# Work to complete:
Repeat the records below exactly, leaving out every picture.

# Dataset records:
....................

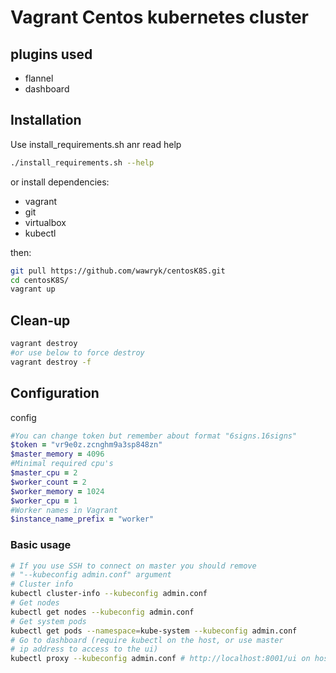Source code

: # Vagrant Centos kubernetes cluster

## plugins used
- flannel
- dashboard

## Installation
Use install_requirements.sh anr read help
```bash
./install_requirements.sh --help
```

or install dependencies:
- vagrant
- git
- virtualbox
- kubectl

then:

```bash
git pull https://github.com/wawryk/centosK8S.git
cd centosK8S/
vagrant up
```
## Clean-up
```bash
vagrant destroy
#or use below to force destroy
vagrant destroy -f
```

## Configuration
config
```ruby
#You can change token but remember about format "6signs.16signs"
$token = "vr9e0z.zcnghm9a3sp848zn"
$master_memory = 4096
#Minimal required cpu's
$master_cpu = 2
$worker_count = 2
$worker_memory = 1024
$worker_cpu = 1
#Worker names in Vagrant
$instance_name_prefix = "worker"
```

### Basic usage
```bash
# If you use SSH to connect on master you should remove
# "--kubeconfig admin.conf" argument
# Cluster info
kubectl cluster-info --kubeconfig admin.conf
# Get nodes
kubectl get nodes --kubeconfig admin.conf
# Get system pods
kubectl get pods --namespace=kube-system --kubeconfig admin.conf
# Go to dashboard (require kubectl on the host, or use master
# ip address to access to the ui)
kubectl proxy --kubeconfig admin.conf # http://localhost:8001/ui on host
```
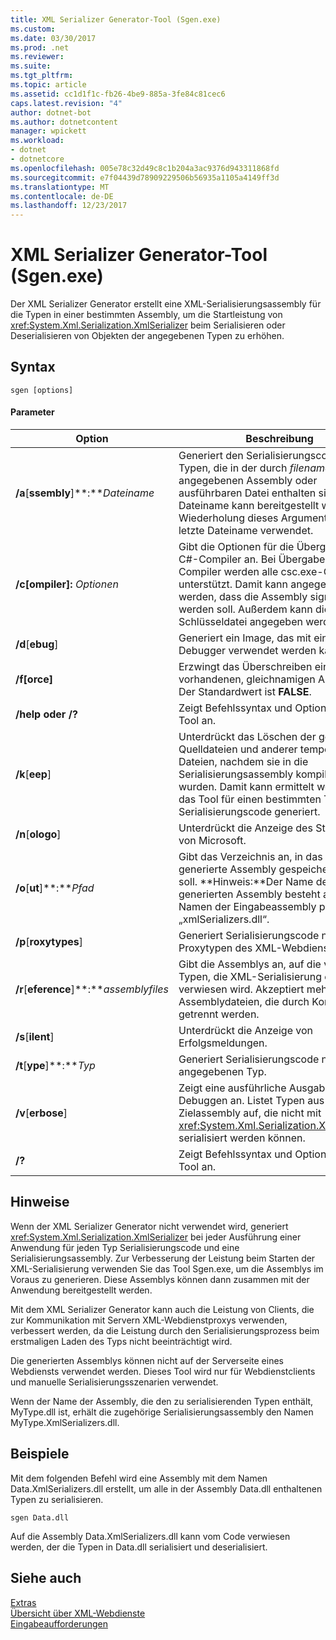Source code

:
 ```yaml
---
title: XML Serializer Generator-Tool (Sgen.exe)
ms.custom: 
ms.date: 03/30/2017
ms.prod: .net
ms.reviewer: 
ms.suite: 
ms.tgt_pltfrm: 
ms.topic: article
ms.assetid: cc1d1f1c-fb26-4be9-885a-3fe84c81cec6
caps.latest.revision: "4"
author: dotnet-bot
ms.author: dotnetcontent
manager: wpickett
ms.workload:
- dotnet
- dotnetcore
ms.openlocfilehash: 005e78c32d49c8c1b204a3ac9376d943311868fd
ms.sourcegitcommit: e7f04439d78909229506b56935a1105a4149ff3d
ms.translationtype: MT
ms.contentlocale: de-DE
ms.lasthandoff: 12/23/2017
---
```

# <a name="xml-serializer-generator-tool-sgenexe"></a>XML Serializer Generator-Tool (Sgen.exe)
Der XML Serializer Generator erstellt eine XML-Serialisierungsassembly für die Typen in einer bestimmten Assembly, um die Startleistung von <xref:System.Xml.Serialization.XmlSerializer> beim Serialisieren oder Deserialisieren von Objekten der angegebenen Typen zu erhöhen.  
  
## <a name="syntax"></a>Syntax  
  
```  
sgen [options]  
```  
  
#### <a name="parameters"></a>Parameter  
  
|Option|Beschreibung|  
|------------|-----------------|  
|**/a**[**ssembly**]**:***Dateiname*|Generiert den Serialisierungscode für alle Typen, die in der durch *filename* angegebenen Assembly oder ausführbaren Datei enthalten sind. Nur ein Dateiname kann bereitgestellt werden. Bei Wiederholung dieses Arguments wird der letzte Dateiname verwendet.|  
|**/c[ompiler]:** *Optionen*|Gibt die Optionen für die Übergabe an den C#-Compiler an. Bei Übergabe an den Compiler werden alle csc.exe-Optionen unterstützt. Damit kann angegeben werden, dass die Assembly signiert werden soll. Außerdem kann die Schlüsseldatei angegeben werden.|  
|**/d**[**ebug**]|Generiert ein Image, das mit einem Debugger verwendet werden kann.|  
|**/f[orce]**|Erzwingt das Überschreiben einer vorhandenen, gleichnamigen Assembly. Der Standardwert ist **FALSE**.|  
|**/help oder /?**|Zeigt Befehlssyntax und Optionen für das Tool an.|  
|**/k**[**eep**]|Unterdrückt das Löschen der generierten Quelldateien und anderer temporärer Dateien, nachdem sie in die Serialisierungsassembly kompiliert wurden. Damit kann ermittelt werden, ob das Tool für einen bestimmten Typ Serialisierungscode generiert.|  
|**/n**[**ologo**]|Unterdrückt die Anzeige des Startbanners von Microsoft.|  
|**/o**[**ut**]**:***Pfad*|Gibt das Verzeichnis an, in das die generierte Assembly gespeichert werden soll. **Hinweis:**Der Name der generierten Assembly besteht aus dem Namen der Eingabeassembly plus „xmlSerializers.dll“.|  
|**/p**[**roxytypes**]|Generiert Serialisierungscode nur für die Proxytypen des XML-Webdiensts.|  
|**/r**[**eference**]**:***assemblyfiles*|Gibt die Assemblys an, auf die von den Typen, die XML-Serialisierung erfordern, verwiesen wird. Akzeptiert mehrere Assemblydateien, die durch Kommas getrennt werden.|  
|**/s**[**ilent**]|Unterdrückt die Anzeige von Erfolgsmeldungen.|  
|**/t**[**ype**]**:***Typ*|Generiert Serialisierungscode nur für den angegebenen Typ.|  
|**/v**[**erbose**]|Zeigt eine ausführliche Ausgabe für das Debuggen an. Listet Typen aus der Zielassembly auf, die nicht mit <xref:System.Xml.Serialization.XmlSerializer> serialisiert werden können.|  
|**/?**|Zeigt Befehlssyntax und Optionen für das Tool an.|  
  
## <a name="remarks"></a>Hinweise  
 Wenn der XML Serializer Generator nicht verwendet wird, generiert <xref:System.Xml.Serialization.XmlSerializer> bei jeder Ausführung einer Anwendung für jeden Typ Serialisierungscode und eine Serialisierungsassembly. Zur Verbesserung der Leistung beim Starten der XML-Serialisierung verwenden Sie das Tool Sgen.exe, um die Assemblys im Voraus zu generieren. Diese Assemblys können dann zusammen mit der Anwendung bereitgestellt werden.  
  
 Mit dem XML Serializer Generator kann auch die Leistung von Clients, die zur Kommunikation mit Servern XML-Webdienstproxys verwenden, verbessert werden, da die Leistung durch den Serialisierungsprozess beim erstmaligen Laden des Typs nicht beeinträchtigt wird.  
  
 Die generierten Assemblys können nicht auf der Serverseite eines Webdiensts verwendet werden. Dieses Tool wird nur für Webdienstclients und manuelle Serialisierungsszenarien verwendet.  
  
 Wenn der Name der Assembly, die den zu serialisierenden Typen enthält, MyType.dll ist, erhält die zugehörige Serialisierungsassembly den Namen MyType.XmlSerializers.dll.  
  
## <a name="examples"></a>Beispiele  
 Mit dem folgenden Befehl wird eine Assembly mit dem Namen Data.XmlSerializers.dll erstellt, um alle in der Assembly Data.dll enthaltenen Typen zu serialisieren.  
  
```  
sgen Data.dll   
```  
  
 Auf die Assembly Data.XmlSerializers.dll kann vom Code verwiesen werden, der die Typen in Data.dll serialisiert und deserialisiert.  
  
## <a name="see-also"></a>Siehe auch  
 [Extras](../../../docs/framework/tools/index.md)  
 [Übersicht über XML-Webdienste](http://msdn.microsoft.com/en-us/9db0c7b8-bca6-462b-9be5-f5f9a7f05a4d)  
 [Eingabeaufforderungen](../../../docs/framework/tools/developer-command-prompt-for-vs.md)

....................

# Answer for the task:
Source code

: # Vagrant Centos kubernetes cluster

## plugins used
- flannel
- dashboard

## Installation
Use install_requirements.sh anr read help
```bash
./install_requirements.sh --help
```

or install dependencies:
- vagrant
- git
- virtualbox
- kubectl

then:

```bash
git pull https://github.com/wawryk/centosK8S.git
cd centosK8S/
vagrant up
```
## Clean-up
```bash
vagrant destroy
#or use below to force destroy
vagrant destroy -f
```

## Configuration
config
```ruby
#You can change token but remember about format "6signs.16signs"
$token = "vr9e0z.zcnghm9a3sp848zn"
$master_memory = 4096
#Minimal required cpu's
$master_cpu = 2
$worker_count = 2
$worker_memory = 1024
$worker_cpu = 1
#Worker names in Vagrant
$instance_name_prefix = "worker"
```

### Basic usage
```bash
# If you use SSH to connect on master you should remove
# "--kubeconfig admin.conf" argument
# Cluster info
kubectl cluster-info --kubeconfig admin.conf
# Get nodes
kubectl get nodes --kubeconfig admin.conf
# Get system pods
kubectl get pods --namespace=kube-system --kubeconfig admin.conf
# Go to dashboard (require kubectl on the host, or use master
# ip address to access to the ui)
kubectl proxy --kubeconfig admin.conf # http://localhost:8001/ui on host
```
Source code

:
 ```yaml
---
title: XML Serializer Generator-Tool (Sgen.exe)
ms.custom: 
ms.date: 03/30/2017
ms.prod: .net
ms.reviewer: 
ms.suite: 
ms.tgt_pltfrm: 
ms.topic: article
ms.assetid: cc1d1f1c-fb26-4be9-885a-3fe84c81cec6
caps.latest.revision: "4"
author: dotnet-bot
ms.author: dotnetcontent
manager: wpickett
ms.workload:
- dotnet
- dotnetcore
ms.openlocfilehash: 005e78c32d49c8c1b204a3ac9376d943311868fd
ms.sourcegitcommit: e7f04439d78909229506b56935a1105a4149ff3d
ms.translationtype: MT
ms.contentlocale: de-DE
ms.lasthandoff: 12/23/2017
---
```

# <a name="xml-serializer-generator-tool-sgenexe"></a>XML Serializer Generator-Tool (Sgen.exe)
Der XML Serializer Generator erstellt eine XML-Serialisierungsassembly für die Typen in einer bestimmten Assembly, um die Startleistung von <xref:System.Xml.Serialization.XmlSerializer> beim Serialisieren oder Deserialisieren von Objekten der angegebenen Typen zu erhöhen.  
  
## <a name="syntax"></a>Syntax  
  
```  
sgen [options]  
```  
  
#### <a name="parameters"></a>Parameter  
  
|Option|Beschreibung|  
|------------|-----------------|  
|**/a**[**ssembly**]**:***Dateiname*|Generiert den Serialisierungscode für alle Typen, die in der durch *filename* angegebenen Assembly oder ausführbaren Datei enthalten sind. Nur ein Dateiname kann bereitgestellt werden. Bei Wiederholung dieses Arguments wird der letzte Dateiname verwendet.|  
|**/c[ompiler]:** *Optionen*|Gibt die Optionen für die Übergabe an den C#-Compiler an. Bei Übergabe an den Compiler werden alle csc.exe-Optionen unterstützt. Damit kann angegeben werden, dass die Assembly signiert werden soll. Außerdem kann die Schlüsseldatei angegeben werden.|  
|**/d**[**ebug**]|Generiert ein Image, das mit einem Debugger verwendet werden kann.|  
|**/f[orce]**|Erzwingt das Überschreiben einer vorhandenen, gleichnamigen Assembly. Der Standardwert ist **FALSE**.|  
|**/help oder /?**|Zeigt Befehlssyntax und Optionen für das Tool an.|  
|**/k**[**eep**]|Unterdrückt das Löschen der generierten Quelldateien und anderer temporärer Dateien, nachdem sie in die Serialisierungsassembly kompiliert wurden. Damit kann ermittelt werden, ob das Tool für einen bestimmten Typ Serialisierungscode generiert.|  
|**/n**[**ologo**]|Unterdrückt die Anzeige des Startbanners von Microsoft.|  
|**/o**[**ut**]**:***Pfad*|Gibt das Verzeichnis an, in das die generierte Assembly gespeichert werden soll. **Hinweis:**Der Name der generierten Assembly besteht aus dem Namen der Eingabeassembly plus „xmlSerializers.dll“.|  
|**/p**[**roxytypes**]|Generiert Serialisierungscode nur für die Proxytypen des XML-Webdiensts.|  
|**/r**[**eference**]**:***assemblyfiles*|Gibt die Assemblys an, auf die von den Typen, die XML-Serialisierung erfordern, verwiesen wird. Akzeptiert mehrere Assemblydateien, die durch Kommas getrennt werden.|  
|**/s**[**ilent**]|Unterdrückt die Anzeige von Erfolgsmeldungen.|  
|**/t**[**ype**]**:***Typ*|Generiert Serialisierungscode nur für den angegebenen Typ.|  
|**/v**[**erbose**]|Zeigt eine ausführliche Ausgabe für das Debuggen an. Listet Typen aus der Zielassembly auf, die nicht mit <xref:System.Xml.Serialization.XmlSerializer> serialisiert werden können.|  
|**/?**|Zeigt Befehlssyntax und Optionen für das Tool an.|  
  
## <a name="remarks"></a>Hinweise  
 Wenn der XML Serializer Generator nicht verwendet wird, generiert <xref:System.Xml.Serialization.XmlSerializer> bei jeder Ausführung einer Anwendung für jeden Typ Serialisierungscode und eine Serialisierungsassembly. Zur Verbesserung der Leistung beim Starten der XML-Serialisierung verwenden Sie das Tool Sgen.exe, um die Assemblys im Voraus zu generieren. Diese Assemblys können dann zusammen mit der Anwendung bereitgestellt werden.  
  
 Mit dem XML Serializer Generator kann auch die Leistung von Clients, die zur Kommunikation mit Servern XML-Webdienstproxys verwenden, verbessert werden, da die Leistung durch den Serialisierungsprozess beim erstmaligen Laden des Typs nicht beeinträchtigt wird.  
  
 Die generierten Assemblys können nicht auf der Serverseite eines Webdiensts verwendet werden. Dieses Tool wird nur für Webdienstclients und manuelle Serialisierungsszenarien verwendet.  
  
 Wenn der Name der Assembly, die den zu serialisierenden Typen enthält, MyType.dll ist, erhält die zugehörige Serialisierungsassembly den Namen MyType.XmlSerializers.dll.  
  
## <a name="examples"></a>Beispiele  
 Mit dem folgenden Befehl wird eine Assembly mit dem Namen Data.XmlSerializers.dll erstellt, um alle in der Assembly Data.dll enthaltenen Typen zu serialisieren.  
  
```  
sgen Data.dll   
```  
  
 Auf die Assembly Data.XmlSerializers.dll kann vom Code verwiesen werden, der die Typen in Data.dll serialisiert und deserialisiert.  
  
## <a name="see-also"></a>Siehe auch  
 [Extras](../../../docs/framework/tools/index.md)  
 [Übersicht über XML-Webdienste](http://msdn.microsoft.com/en-us/9db0c7b8-bca6-462b-9be5-f5f9a7f05a4d)  
 [Eingabeaufforderungen](../../../docs/framework/tools/developer-command-prompt-for-vs.md)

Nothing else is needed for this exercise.